§ ENTRIES SUPPLIED
Segment Open
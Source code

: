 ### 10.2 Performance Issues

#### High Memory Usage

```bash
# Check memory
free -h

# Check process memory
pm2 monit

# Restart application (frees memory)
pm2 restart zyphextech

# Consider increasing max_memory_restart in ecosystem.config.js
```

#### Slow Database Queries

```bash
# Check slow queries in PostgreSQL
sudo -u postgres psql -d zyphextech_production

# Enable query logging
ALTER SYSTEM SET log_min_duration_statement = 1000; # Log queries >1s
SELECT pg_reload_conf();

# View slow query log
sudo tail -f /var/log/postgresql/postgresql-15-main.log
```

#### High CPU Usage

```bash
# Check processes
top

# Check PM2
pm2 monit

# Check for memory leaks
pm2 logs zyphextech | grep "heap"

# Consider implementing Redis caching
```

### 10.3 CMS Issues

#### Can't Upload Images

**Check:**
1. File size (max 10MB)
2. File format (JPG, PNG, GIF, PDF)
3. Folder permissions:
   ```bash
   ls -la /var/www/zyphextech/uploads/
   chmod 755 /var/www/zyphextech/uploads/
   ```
Segment Closed
Segment Open
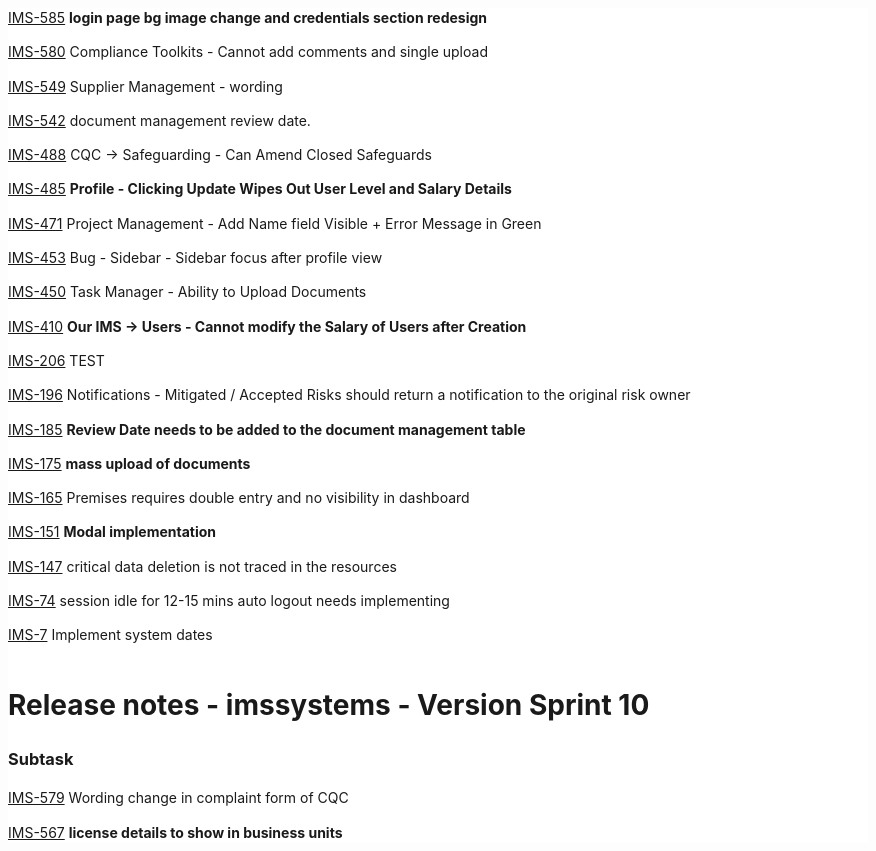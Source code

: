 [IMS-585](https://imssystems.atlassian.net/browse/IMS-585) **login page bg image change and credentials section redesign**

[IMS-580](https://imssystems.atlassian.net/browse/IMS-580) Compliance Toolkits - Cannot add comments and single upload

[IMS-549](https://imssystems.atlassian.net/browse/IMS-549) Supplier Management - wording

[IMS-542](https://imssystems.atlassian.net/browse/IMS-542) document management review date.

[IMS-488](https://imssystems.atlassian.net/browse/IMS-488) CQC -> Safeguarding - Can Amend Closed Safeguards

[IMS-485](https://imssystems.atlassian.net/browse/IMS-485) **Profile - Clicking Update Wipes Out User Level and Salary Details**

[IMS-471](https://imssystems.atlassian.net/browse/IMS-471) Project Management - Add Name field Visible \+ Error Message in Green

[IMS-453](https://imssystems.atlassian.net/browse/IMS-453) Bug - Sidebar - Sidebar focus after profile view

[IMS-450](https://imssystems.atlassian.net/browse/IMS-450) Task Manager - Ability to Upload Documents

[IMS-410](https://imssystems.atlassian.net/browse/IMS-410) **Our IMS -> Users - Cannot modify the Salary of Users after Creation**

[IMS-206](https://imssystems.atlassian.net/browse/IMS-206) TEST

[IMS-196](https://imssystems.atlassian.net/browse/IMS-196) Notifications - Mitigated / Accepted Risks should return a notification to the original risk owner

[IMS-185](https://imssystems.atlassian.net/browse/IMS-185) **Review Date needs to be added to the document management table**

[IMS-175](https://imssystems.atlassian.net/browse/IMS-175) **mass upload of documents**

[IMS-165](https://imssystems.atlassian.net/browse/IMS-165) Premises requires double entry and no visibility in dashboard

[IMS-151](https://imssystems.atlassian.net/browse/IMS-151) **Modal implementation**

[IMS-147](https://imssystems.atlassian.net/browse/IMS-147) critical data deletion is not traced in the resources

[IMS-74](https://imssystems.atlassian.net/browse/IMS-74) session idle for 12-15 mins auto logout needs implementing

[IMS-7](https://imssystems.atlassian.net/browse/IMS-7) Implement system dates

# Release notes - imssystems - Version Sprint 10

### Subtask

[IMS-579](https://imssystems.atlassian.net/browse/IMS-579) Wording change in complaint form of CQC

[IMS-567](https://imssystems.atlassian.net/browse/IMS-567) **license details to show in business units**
Segment Closed
§ ABOUT THIS EXERCISE
Starting at the line above that contains "and Salary Details**", write out each line exactly until the line that contains "original risk owner" has been written, and stop there.

§ ANSWER TO THIS EXERCISE
[IMS-485](https://imssystems.atlassian.net/browse/IMS-485) **Profile - Clicking Update Wipes Out User Level and Salary Details**

[IMS-471](https://imssystems.atlassian.net/browse/IMS-471) Project Management - Add Name field Visible \+ Error Message in Green

[IMS-453](https://imssystems.atlassian.net/browse/IMS-453) Bug - Sidebar - Sidebar focus after profile view

[IMS-450](https://imssystems.atlassian.net/browse/IMS-450) Task Manager - Ability to Upload Documents

[IMS-410](https://imssystems.atlassian.net/browse/IMS-410) **Our IMS -> Users - Cannot modify the Salary of Users after Creation**

[IMS-206](https://imssystems.atlassian.net/browse/IMS-206) TEST

[IMS-196](https://imssystems.atlassian.net/browse/IMS-196) Notifications - Mitigated / Accepted Risks should return a notification to the original risk owner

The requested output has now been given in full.